Binaural Audio for Narrative VR

Oculus Story Studio Blog
Posted by Thomas Bible
May 31, 2016

George Lucas once said that audio is 50% of the experience. This has never been truer than it is with VR, where we hijack your perception and transport you to new worlds.

With VR, we use our knowledge of optics to simulate visual perception to create an immersive experience. But we can’t have a completely immersive experience without high quality audio that simulates how hearing works as well. VR audio gives us a number of powerful tools to achieve this, like being able to direct the viewer’s attention, enhance user feedback, and drive emotions.

Simulating a full environment often creates an overwhelming number of things to experience, but well-crafted audio directs our attention to the most important elements in a scene—including those outside our field of vision.
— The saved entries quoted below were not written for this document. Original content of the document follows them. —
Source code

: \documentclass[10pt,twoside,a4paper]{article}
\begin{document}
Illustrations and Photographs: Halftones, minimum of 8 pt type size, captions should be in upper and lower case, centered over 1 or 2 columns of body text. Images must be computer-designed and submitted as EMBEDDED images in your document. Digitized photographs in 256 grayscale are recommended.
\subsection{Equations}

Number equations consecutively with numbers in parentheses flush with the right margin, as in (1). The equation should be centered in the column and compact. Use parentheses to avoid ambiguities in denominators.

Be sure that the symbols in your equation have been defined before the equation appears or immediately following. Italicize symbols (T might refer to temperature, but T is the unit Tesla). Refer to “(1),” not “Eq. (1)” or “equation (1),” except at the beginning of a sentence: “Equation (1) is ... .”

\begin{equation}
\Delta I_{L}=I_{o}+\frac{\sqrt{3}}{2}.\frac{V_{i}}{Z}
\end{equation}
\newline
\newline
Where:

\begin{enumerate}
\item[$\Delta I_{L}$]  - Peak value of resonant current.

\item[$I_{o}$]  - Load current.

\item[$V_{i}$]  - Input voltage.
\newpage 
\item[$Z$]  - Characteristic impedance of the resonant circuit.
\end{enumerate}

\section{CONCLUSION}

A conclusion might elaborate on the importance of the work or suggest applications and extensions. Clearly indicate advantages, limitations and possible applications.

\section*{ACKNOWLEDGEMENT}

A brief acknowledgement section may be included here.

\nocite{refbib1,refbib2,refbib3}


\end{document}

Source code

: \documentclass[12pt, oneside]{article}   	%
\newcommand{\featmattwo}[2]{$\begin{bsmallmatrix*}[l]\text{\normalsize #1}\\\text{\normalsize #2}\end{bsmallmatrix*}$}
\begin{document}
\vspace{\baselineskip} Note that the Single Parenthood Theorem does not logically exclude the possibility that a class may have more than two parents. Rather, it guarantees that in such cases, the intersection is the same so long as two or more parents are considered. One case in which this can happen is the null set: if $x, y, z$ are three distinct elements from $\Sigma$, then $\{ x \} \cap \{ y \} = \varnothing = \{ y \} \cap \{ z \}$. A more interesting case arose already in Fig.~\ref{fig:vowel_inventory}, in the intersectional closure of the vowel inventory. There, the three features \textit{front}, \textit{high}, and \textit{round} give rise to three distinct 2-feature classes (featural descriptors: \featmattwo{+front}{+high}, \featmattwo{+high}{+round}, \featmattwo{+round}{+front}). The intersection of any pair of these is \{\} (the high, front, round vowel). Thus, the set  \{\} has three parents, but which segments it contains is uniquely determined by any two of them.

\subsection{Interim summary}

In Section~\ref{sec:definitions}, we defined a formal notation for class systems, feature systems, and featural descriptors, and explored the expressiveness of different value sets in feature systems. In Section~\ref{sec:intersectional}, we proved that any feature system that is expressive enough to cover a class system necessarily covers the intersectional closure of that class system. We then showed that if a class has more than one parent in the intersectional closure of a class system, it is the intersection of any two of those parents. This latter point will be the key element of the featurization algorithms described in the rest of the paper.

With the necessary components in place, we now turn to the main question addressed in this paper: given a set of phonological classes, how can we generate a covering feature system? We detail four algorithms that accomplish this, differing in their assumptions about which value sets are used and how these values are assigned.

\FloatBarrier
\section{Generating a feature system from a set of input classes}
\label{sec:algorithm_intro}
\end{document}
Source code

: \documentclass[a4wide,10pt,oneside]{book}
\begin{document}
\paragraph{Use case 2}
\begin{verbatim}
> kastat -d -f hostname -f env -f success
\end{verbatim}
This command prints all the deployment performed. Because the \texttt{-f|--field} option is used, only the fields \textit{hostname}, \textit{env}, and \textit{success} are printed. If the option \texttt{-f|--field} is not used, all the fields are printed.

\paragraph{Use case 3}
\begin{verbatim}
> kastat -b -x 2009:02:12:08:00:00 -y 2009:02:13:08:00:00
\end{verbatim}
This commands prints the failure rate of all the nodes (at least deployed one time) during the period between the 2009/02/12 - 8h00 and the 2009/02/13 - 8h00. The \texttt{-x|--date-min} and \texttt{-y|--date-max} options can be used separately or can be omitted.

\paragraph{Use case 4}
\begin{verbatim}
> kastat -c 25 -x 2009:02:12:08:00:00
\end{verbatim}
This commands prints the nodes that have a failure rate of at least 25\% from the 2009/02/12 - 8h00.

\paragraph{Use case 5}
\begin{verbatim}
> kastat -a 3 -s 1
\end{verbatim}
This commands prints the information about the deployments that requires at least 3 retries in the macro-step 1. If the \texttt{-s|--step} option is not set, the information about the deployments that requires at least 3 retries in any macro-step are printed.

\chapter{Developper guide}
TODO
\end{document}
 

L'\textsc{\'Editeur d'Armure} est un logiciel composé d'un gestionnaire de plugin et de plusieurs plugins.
Audio also supplies us with important feedback that turns an ordinary physics interaction into something truly compelling and immersive. Most importantly, audio drives our emotions much more effectively than anything else because hearing is our fastest sense. Try watching a scene from a movie with the sound off to see what we mean.

So what is binaural audio?

Binaural audio was first used around 1881, but has remained a novelty because it required the listener to keep their their head stationary to be fully experienced—that is, until now. By simulating the way our hearing works, while also tracking head movement, we can create an audio experience that sounds “real”, with the freedom to move around and explore a virtual acoustic space.

To do this, binaural audio simulates various elements of acoustic physics such as: the inter-aural time difference (the difference in the time it takes a sound to travel from the source to one ear, compared to the other), environmental reflections (most of the sound we hear does not come to us directly from the source, but rather as reflections from walls, floors, and other surfaces), filtering of sounds by your body (the shape of our ears and bodies affects the timbre of sounds we hear. Try covering the tops of your ears with your hands to see what we mean), and many other techniques.

The binaural Oculus Spatializer plug-in, available as a free download.

For Henry and Dear Angelica, we used the binaural Oculus Spatializer, a free plug-in available on the Oculus developer site. This plug-in does much of the complex acoustic simulation work, allowing us to focus on the more creative side of binaural VR audio.

Binaural vs. non-binaural audio

It’s fairly easy to create audio for VR with traditional techniques, which provide more control over how the sound is played back—for example using stereo sounds with no real-time binaural processing. But even if those stereo sounds are binaurally pre-processed, the sense of immersion can be easily broken. This is because when you turn your head, all the sounds turn with you, which can immediately break the sense of presence in a virtual space.

We found that there is a spectrum for creating sound in VR—with completely binaural sounds on one end (100% acoustic accuracy), and sounds playing back exactly as designed on the other (100% control). The binaural end of the spectrum represents a loss of control over the mix and timbre of the audio, while the more controlled end is immersion-breaking to the listener.

Film and games tend to live at the most controlled end of this spectrum. But in order to be truly immersive, VR audio needs to embrace the chaos and live on the binaural side. With binaural audio, we can develop the tools and language the medium needs, solve the issues it brings up, and take advantage of the greater immersion it creates.

Successful sound design

Creating sounds using binaural acoustic modelling adds a few creative restrictions. In previous games we’ve worked on, each character plays their audio from a single source, usually in the center of the character. Binaural audio lets us hear exactly where sounds are coming from. Now, with each character, we have to think about how many total sources we need and where to place them. Henry had 3 mono sources: one for his mouth (his voice), one for his torso (his hands), and one for his feet (his footsteps). Also, all these sounds have realistic fall-off curves that model loudness with distance in the real world.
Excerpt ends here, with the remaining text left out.